The woman was silent.
“You would have hurt him,” Caitlin said.
“No,” Yokane said. “I would have interceded, as you did with your patients. But it wasn’t necessary.”
“Necessary for what?”
“To save this city, for a start. And then the world.” Yokane pointed to the living room windows. “You are aware of the animals in peril out there? The stones, thousands of them just like mine, are coming to life.”
“How do you know this?”
“The stone,” she replied. “It has not stopped screaming since a few weeks ago.”
“You mean, it isn’t like that all the time?”
Yokane shook her head.
“Why now?” Caitlin asked.
“Galderkhaan is being freed from the ice.”
“You’re saying that climate change has found another way to destroy civilization?”
“You are perilously flip,” Yokane said, moving in on her. “I am not the only one who knows of the stones and their power. With Galderkhaan comes the Source. And there are those who would seek to use it.”
“How?”
“If I knew that, I could stop them,” Yokane said.
Caitlin backed off. She was silent, overwhelmed. She knew she could not fully trust this stranger, but she had always feared that the recent events had been larger, more encompassing, than the assault of souls on the living. From the madness in Kashmir to the rats in Washington Square Park, global discordance, unease, panic were afoot.
“So what now?” Caitlin asked. “Are we done here?”
“Here, yes,” Yokane said and turned her eyes toward Jacob’s room. “Whoever is in contact with your son has more to tell us.”
“And you know that how?”
“There are no self-inflicted wounds. This is not a forced cazh, a strong soul preying on the weak. I believe she is trying to communicate, not trying to ascend.”
“Communicate what?” Caitlin asked.
“I do not know,” the woman admitted. “But we must find out.”
“Then I repeat: what now?” Caitlin asked.
“I have established a connection with your son on my own,” she said. “What he sees and hears, I will see and hear.”
“Goddamn it!” Caitlin yelled suddenly. “You could at least have asked!”
The smaller woman looked up. “To help you protect this world? Would you have refused? Should we waste more time with debate?”
Caitlin moved away in disgust. She didn’t like being outmaneuvered and out-thought.
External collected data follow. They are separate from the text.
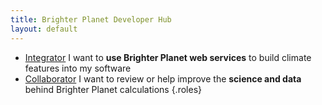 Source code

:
 ```yaml
---
title: Brighter Planet Developer Hub
layout: default
---
```


* [Integrator](consumer.html) I want to **use Brighter Planet web services** to build climate features into my software
* [Collaborator](collaborator.html) I want to review or help improve the **science and data** behind Brighter Planet calculations
{.roles} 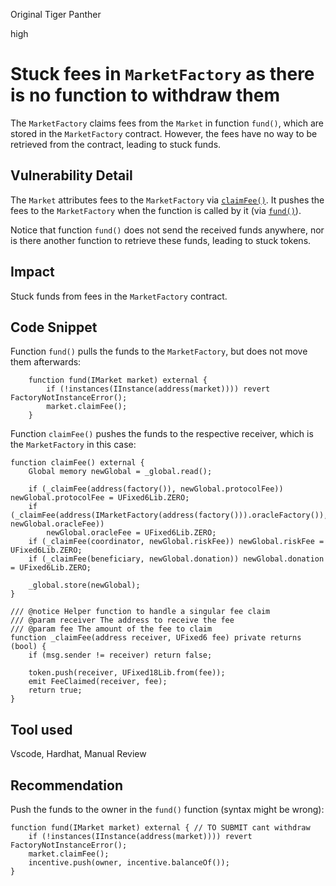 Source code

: Original Tiger Panther

high

# Stuck fees in `MarketFactory` as there is no function to withdraw them
The `MarketFactory` claims fees from the `Market` in function `fund()`, which are stored in the `MarketFactory` contract. However, the fees have no way to be retrieved from the contract, leading to stuck funds.

## Vulnerability Detail
The `Market` attributes fees to the `MarketFactory` via [`claimFee()`](https://github.com/sherlock-audit/2023-07-perennial/blob/main/perennial-v2/packages/perennial/contracts/Market.sol#L134). It pushes the fees to the `MarketFactory` when the function is called by it (via [`fund()`](https://github.com/sherlock-audit/2023-07-perennial/blob/main/perennial-v2/packages/perennial/contracts/MarketFactory.sol#L87)).

Notice that function `fund()` does not send the received funds anywhere, nor is there another function to retrieve these funds, leading to stuck tokens.

## Impact
Stuck funds from fees in the `MarketFactory` contract.

## Code Snippet
Function `fund()` pulls the funds to the `MarketFactory`, but does not move them afterwards:
```solidity
    function fund(IMarket market) external {
        if (!instances(IInstance(address(market)))) revert FactoryNotInstanceError();
        market.claimFee();
    }
```
Function `claimFee()` pushes the funds to the respective receiver, which is the `MarketFactory` in this case:
```solidity
function claimFee() external {
    Global memory newGlobal = _global.read();

    if (_claimFee(address(factory()), newGlobal.protocolFee)) newGlobal.protocolFee = UFixed6Lib.ZERO;
    if (_claimFee(address(IMarketFactory(address(factory())).oracleFactory()), newGlobal.oracleFee))
        newGlobal.oracleFee = UFixed6Lib.ZERO;
    if (_claimFee(coordinator, newGlobal.riskFee)) newGlobal.riskFee = UFixed6Lib.ZERO;
    if (_claimFee(beneficiary, newGlobal.donation)) newGlobal.donation = UFixed6Lib.ZERO;

    _global.store(newGlobal);
}

/// @notice Helper function to handle a singular fee claim
/// @param receiver The address to receive the fee
/// @param fee The amount of the fee to claim
function _claimFee(address receiver, UFixed6 fee) private returns (bool) {
    if (msg.sender != receiver) return false;

    token.push(receiver, UFixed18Lib.from(fee));
    emit FeeClaimed(receiver, fee);
    return true;
}
```

## Tool used
Vscode, Hardhat, Manual Review

## Recommendation
Push the funds to the owner in the `fund()` function (syntax might be wrong):
```solidity
function fund(IMarket market) external { // TO SUBMIT cant withdraw
    if (!instances(IInstance(address(market)))) revert FactoryNotInstanceError();
    market.claimFee();
    incentive.push(owner, incentive.balanceOf());
}
``` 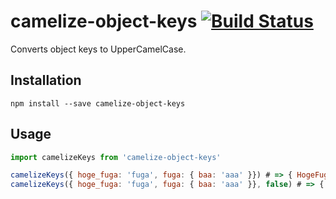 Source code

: # camelize-object-keys [![Build Status](https://travis-ci.org/gin0606/camelize-object-keys.svg?branch=master)](https://travis-ci.org/gin0606/camelize-object-keys)
Converts object keys to UpperCamelCase.

## Installation
```
npm install --save camelize-object-keys
```

## Usage
```js
import camelizeKeys from 'camelize-object-keys'

camelizeKeys({ hoge_fuga: 'fuga', fuga: { baa: 'aaa' }}) # => { HogeFuga: 'fuga', Fuga: { Baa: 'aaa' }}
camelizeKeys({ hoge_fuga: 'fuga', fuga: { baa: 'aaa' }}, false) # => { hogeFuga: 'fuga', fuga: { baa: 'aaa' }}
```

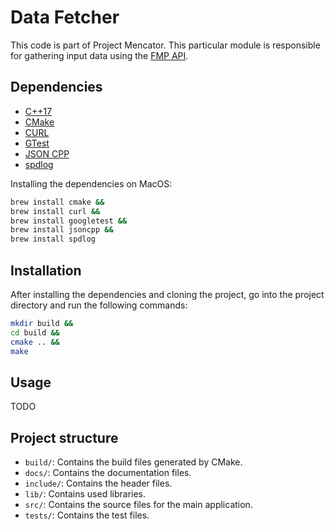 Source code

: # Data Fetcher

This code is part of Project Mencator. This particular module is responsible for gathering input data using the [FMP API](https://site.financialmodelingprep.com).

## Dependencies

* [C++17](https://en.cppreference.com/w/cpp/17)
* [CMake](https://cmake.org/)
* [CURL](https://curl.se/)
* [GTest](https://github.com/google/googletest)
* [JSON CPP](https://github.com/open-source-parsers/jsoncpp)
* [spdlog](https://github.com/gabime/spdlog)

Installing the dependencies on MacOS:

```bash
brew install cmake &&
brew install curl &&
brew install googletest &&
brew install jsoncpp &&
brew install spdlog
```

## Installation

After installing the dependencies and cloning the project, go into the project directory and run the following commands:

```bash
mkdir build &&
cd build &&
cmake .. &&
make
```

## Usage

TODO

## Project structure

* `build/`: Contains the build files generated by CMake.
* `docs/`: Contains the documentation files.
* `include/`: Contains the header files.
* `lib/`: Contains used libraries.
* `src/`: Contains the source files for the main application.
* `tests/`: Contains the test files.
“You must not interfere,” Yokane said.
“You can’t ask that.”
“I don’t ask it, I insist,” Yokane replied. “Are you really prepared to feel around and across the planes of existence blindly, with your son?” she asked. “There are more powerful, elemental forces and greater minds at work than yours or mine. There is no room for trial and error like you had with your two clients.”
Caitlin could not find a reply.
Yokane settled into a more relaxed tone of voice. “Now that I know there is another presence near Jacob, I will make sure they are never alone.” Yokane’s dark eyes bore into Caitlin’s and once again, Caitlin believed her.
“So you’ll be a guardian,” Caitlin said. “You won’t ‘inhabit’ Jacob.”
Yokane nodded once. “I am not a vandal.”
There was no irritation or condescension in her tone. Caitlin relaxed a little more. Yokane turned and Caitlin followed her back toward the living room. There, showing the same reverence as before, the woman wrapped and pocketed her stone.
“In return for my help,” Yokane said, “you will do something for me, since we have limited time and I cannot pursue two goals at once.”
“There is another stone,” Caitlin said.
For the first time, Yokane seemed surprised.
“You’ve had that one for a while, and the animals have only been acting up for a couple of weeks,” Caitlin said. “Something else had to be the cause.”
“The stone has a companion,” Yokane acknowledged. “It is located in a mansion on Fifth Avenue and Ninth Street, home of the Global Explorers’ Club. It is comprised of people who know about Galderkhaan.”